63. Accordingly, I find that the two Documents, being Australian Workplace Agreements, were of no effect because of s 170VD of the Workplace Relations Act 1996 (Cth) and that, as a result, Financial Integrity cannot rely on them or their terms for any purposes in these proceedings.
The employment agreement – implied terms and equitable obligations
64. Financial Integrity submitted additionally that if I found, as I have, that the two Documents were of no effect and Financial Integrity could not rely on them, then I should find that the terms of the employment agreement between Financial Integrity and Mr Farmer included an implied term to the same effect as cll 29 and 31 in the two Documents. Of course, on my finding, I cannot have any reference to those clauses for that purpose.
65. Mr Purnell SC submitted that equity implied such terms into employment contracts. It is not necessary for me to consider every term implied into an employment contract. The Statement of Claim relates only to certain terms. It is appropriate to set out the claims made in it. They are as follows:

3.a. By reason of the employment relationship there was a fiduciary relationship between the plaintiff and the first defendant at the time of the said employment relationship and continuing after termination of that said relationship.
3.b. Pursuant to the said fiduciary relationship the first defendant owed the plaintiff fiduciary duties.
3.b.1. To at all time [sic] act in the best interests of the plaintiff.
3.b.2. Not to prefer the interest [sic] of the first defendant to the interests of the plaintiff.
3.b.3. Not to breach the said fiduciary duties by taking away clients of the plaintiff and/or by using the plaintiff’s confidential information and/or consulting with or advising customers or clients of the plaintiff and/or providing services to the customers or clients of the plaintiff and/or engaging in any business with the customers or clients of the plaintiff and/or by attempts to do any of the things mentioned in this sub-paragraph.

66. As can be seen, these terms are said to be implied not by virtue of the two Documents, but by virtue of the relationship itself; that is, they are said to be implied terms or as equitable obligations imposed at law.
67. The confidential information referred to in par 3.b.3 was then referred to in further paragraphs as follows:

  1. The first defendant signed two employment contracts with the plaintiff, firstly on 23 November 2004 and secondly on 9 December 2005, and an essential term was a post employment restraint of 12 months and a confidentiality clause.
  2. The plaintiff has developed client lists, investment strategies, and other valuable commercial and intellectual property in order to best meet the needs of its clients and provide them with the best possible service.
  3. In the course of its business, the plaintiff collects information relating to its client details including personal and financial information, investment information and other sensitive commercial and personal and private information which has significant commercial value to the plaintiff and needs to be treated in confidence both to preserve its commercial value and in order to protect the privacy of its clients.
  4. Pursuant to his contract of employment the first defendant had access and accessed sensitive commercial information belonging to the plaintiff to enable him to provide investment and financial planning services to clients of the plaintiff.
  5. Pursuant to the terms of his Employment Contract the first defendant was obliged to deal with such information in strict confidence.

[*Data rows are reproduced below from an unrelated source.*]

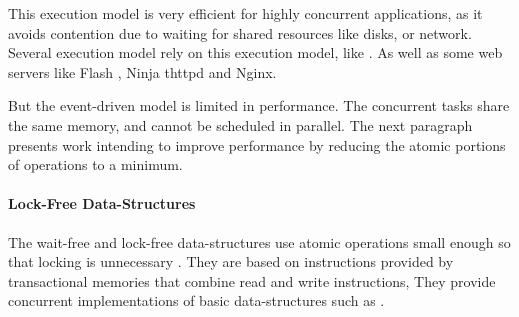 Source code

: This execution model is very efficient for highly concurrent applications, as it avoids contention due to waiting for shared resources like disks, or network.
Several execution model rely on this execution model, like .
As well as some web servers like Flash \cite{Pai1999}, Ninja \cite{Gribble2001} thttpd and Nginx.




But the event-driven model is limited in performance.
The concurrent tasks share the same memory, and cannot be scheduled in parallel.
The next paragraph presents work intending to improve performance by reducing the atomic portions of operations to a minimum. %

\paragraph{Lock-Free Data-Structures}

The wait-free and lock-free data-structures use atomic operations small enough so that locking is unnecessary \cite{Lamport1977,Herlihy1988,Herlihy1990,Herlihy1991,Anderson1990}.
They are based on instructions provided by transactional memories \cite{Harris2010} that combine read and write instructions,
They provide concurrent implementations of basic data-structures such as .

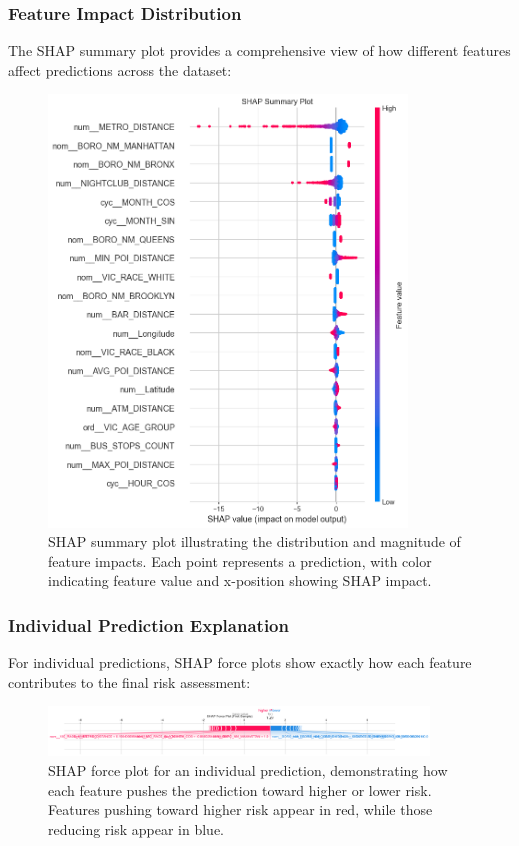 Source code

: \documentclass[11pt]{article}
\begin{document}
\subsubsection{Feature Impact Distribution}
The SHAP summary plot provides a comprehensive view of how different features affect predictions across the dataset:

\begin{figure}[H]
\centering
\includegraphics[width=0.85\textwidth]{LogisticRegression_shap_summary.png}
\caption{SHAP summary plot illustrating the distribution and magnitude of feature impacts. Each point represents a prediction, with color indicating feature value and x-position showing SHAP impact.}
\label{fig:shap_summary}
\end{figure}

\subsubsection{Individual Prediction Explanation}
For individual predictions, SHAP force plots show exactly how each feature contributes to the final risk assessment:

\begin{figure}[H]
\centering
\includegraphics[width=0.9\textwidth]{LogisticRegression_shap_force.png}
\caption{SHAP force plot for an individual prediction, demonstrating how each feature pushes the prediction toward higher or lower risk. Features pushing toward higher risk appear in red, while those reducing risk appear in blue.}
\label{fig:shap_force}
\end{figure}
\end{document}
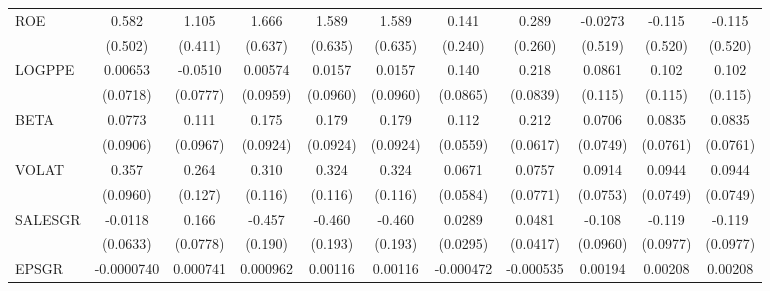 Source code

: \begin{table}[htbp]
\begin{tabular}{l*{10}{c}}
ROE             &    0.582         &    1.105\sym{***}&    1.666\sym{**} &    1.589\sym{**} &    1.589\sym{**} &    0.141         &    0.289         &  -0.0273         &   -0.115         &   -0.115         \\
                &  (0.502)         &  (0.411)         &  (0.637)         &  (0.635)         &  (0.635)         &  (0.240)         &  (0.260)         &  (0.519)         &  (0.520)         &  (0.520)         \\
LOGPPE          &  0.00653         &  -0.0510         &  0.00574         &   0.0157         &   0.0157         &    0.140         &    0.218\sym{**} &   0.0861         &    0.102         &    0.102         \\
                & (0.0718)         & (0.0777)         & (0.0959)         & (0.0960)         & (0.0960)         & (0.0865)         & (0.0839)         &  (0.115)         &  (0.115)         &  (0.115)         \\
BETA            &   0.0773         &    0.111         &    0.175\sym{*}  &    0.179\sym{*}  &    0.179\sym{*}  &    0.112\sym{*}  &    0.212\sym{***}&   0.0706         &   0.0835         &   0.0835         \\
                & (0.0906)         & (0.0967)         & (0.0924)         & (0.0924)         & (0.0924)         & (0.0559)         & (0.0617)         & (0.0749)         & (0.0761)         & (0.0761)         \\
VOLAT           &    0.357\sym{***}&    0.264\sym{**} &    0.310\sym{**} &    0.324\sym{***}&    0.324\sym{***}&   0.0671         &   0.0757         &   0.0914         &   0.0944         &   0.0944         \\
                & (0.0960)         &  (0.127)         &  (0.116)         &  (0.116)         &  (0.116)         & (0.0584)         & (0.0771)         & (0.0753)         & (0.0749)         & (0.0749)         \\
SALESGR         &  -0.0118         &    0.166\sym{**} &   -0.457\sym{**} &   -0.460\sym{**} &   -0.460\sym{**} &   0.0289         &   0.0481         &   -0.108         &   -0.119         &   -0.119         \\
                & (0.0633)         & (0.0778)         &  (0.190)         &  (0.193)         &  (0.193)         & (0.0295)         & (0.0417)         & (0.0960)         & (0.0977)         & (0.0977)         \\
EPSGR           &-0.0000740         & 0.000741         & 0.000962         &  0.00116         &  0.00116         &-0.000472         &-0.000535         &  0.00194\sym{*}  &  0.00208\sym{*}  &  0.00208\sym{*}  \\

\end{tabular}
\end{table}
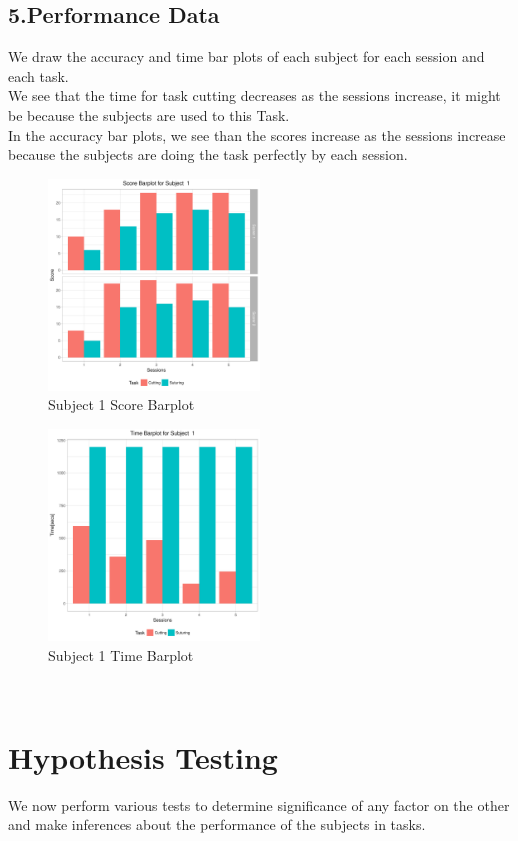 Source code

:\documentclass[12pt,epsf]{report}
\begin{document}
{\subsection*{5.Performance Data}
We draw the accuracy and time bar plots of each subject for each session and each task.\\
We see that the time for task cutting decreases as the sessions increase, it might be because the subjects are used to this Task. \\
In the accuracy bar plots, we see than the scores increase as the sessions increase because the subjects are doing the task perfectly by each session.
\begin{figure}[!htb]
	\centering
	\includegraphics[width=0.5\textwidth]{1_Score_barplot.pdf}
	\caption{Subject 1 Score Barplot}
	\centering
\end{figure}
\begin{figure}[!htb]
	\centering
	\includegraphics[width=0.5\textwidth]{1_Time_barplot.pdf}
	\caption{Subject 1 Time Barplot}
	\centering
\end{figure}\\
\section*{Hypothesis Testing}
We now perform various tests to determine significance of any factor on the other and make inferences about the performance of the subjects in tasks.\\
}
\end{document}
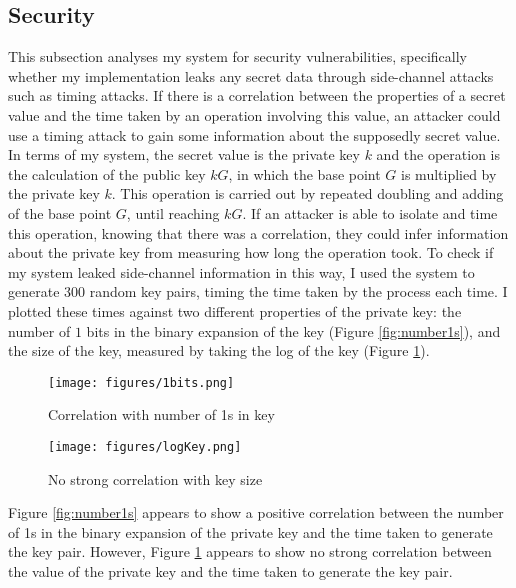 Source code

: \documentclass[12pt,a4paper]{article}
\begin{document}
\subsection{Security} \noindent \label{Security}
This subsection analyses my system for security vulnerabilities, 
specifically whether my implementation leaks any secret data through side-channel attacks such as timing attacks. 
If there is a correlation between the properties of a secret value and the time taken by an operation involving this value, 
an attacker could use a timing attack to gain some information about the supposedly secret value. 
In terms of my system, the secret value is the private key $k$ and the operation is the calculation of the public key $kG$, 
in which the base point $G$ is multiplied by the private key $k$. 
This operation is carried out by repeated doubling and adding of the base point $G$, until reaching $kG$. 
If an attacker is able to isolate and time this operation, knowing that there was a correlation, 
they could infer information about the private key from measuring how long the operation took. 
To check if my system leaked side-channel information in this way, 
I used the system to generate 300 random key pairs, timing the time taken by the process each time. 
I plotted these times against two different properties of the private key: 
the number of $1$ bits in the binary expansion of the key (Figure \ref{fig:number1s}), 
and the size of the key, measured by taking the log of the key (Figure \ref{fig:logkey}). 

\begin{figure}[!htb]
    \begin{minipage}{0.5\textwidth}
        \centering
        \texttt{[image: figures/1bits.png]}
        \caption{Correlation with number of 1s in key}
        \label{fig:number1s}
    \end{minipage}\hfill
    \begin{minipage}{0.5\textwidth}
        \centering
        \texttt{[image: figures/logKey.png]}
        \caption{No strong correlation with key size}
        \label{fig:logkey}
    \end{minipage}
\end{figure}

Figure \ref{fig:number1s} appears to show a positive correlation between the number of 1s in the binary expansion of the private key and the time taken to generate the key pair. 
However, Figure \ref{fig:logkey} appears to show no strong correlation between the value of the private key and the time taken to generate the key pair. 
\end{document}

68. The following may be noted about these provisions:

(a) Paragraph 4 clearly refers to the two Documents which I have held to be of no effect. The paragraph, however, refers to them as “employment contracts”, without the first letters capitalised. This distinguishes them probably from the reference in par 3.a to the “employment relationship” but presumably refers to the same documents mentioned as the “Employment Contract” (though the first letters are capitalised, as one would expect if it were a defined term) in par 8. Whether this is the “contract of employment” referred to in par 7 is unclear.
(b) There is no allegation that the information or other material referred to in par 5 is confidential or a trade secret.
(c) Paragraph 7, by using the term “contract of employment” is arguably referring to the common law contract, though it may simply be a carelessness of drafting and actually referring back to par 4. Nevertheless, it can be readily accepted, as I do, that the common law agreement would have permitted Mr Farmer to have access to such material.
(d) Paragraph 8 can only realistically refer to the two Documents (presumably the one current at any relevant point of time) referred to in par 4. It cannot, therefore, be operative. Some particulars of par 8 were provided by letter subsequently, listing five persons said to be clients of Financial Integrity at the time Mr Farmer was employed and whose business Mr Farmer sought to have transferred to Bravium.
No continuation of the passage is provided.